→ Work required
Search the entries below. Return every line that has "looking" in it.

- - -

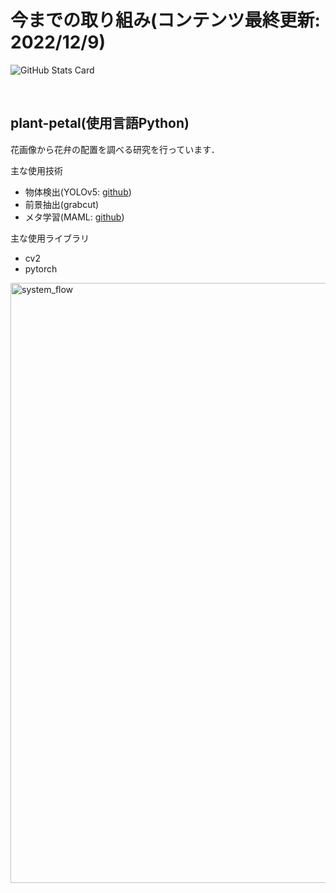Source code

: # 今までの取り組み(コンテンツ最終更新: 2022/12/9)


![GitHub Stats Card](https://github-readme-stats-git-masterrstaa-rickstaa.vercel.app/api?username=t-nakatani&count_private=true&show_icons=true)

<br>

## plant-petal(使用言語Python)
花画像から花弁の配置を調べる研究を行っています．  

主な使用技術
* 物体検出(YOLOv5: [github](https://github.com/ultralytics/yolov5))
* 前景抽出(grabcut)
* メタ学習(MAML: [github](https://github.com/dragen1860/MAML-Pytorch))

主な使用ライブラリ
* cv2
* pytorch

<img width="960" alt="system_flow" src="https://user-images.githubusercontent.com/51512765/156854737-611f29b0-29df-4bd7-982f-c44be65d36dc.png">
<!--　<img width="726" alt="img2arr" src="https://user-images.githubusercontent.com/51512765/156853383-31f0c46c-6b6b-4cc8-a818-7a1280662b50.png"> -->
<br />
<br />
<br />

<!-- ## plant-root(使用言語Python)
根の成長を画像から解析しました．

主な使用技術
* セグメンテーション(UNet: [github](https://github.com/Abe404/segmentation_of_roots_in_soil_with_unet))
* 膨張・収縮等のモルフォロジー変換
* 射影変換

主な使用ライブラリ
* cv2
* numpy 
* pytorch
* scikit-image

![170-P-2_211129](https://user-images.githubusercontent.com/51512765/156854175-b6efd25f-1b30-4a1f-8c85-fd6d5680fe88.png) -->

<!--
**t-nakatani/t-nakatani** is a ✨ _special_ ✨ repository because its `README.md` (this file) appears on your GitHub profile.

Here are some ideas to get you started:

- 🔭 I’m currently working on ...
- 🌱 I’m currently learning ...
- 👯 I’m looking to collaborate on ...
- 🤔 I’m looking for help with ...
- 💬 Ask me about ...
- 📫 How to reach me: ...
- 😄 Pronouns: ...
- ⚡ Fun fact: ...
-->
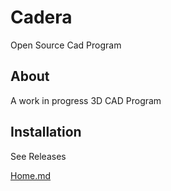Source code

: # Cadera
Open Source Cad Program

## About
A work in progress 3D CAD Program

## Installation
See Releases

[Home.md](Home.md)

- - -

→ Output of the task
- 👯 I’m looking to collaborate on ...
- 🤔 I’m looking for help with ...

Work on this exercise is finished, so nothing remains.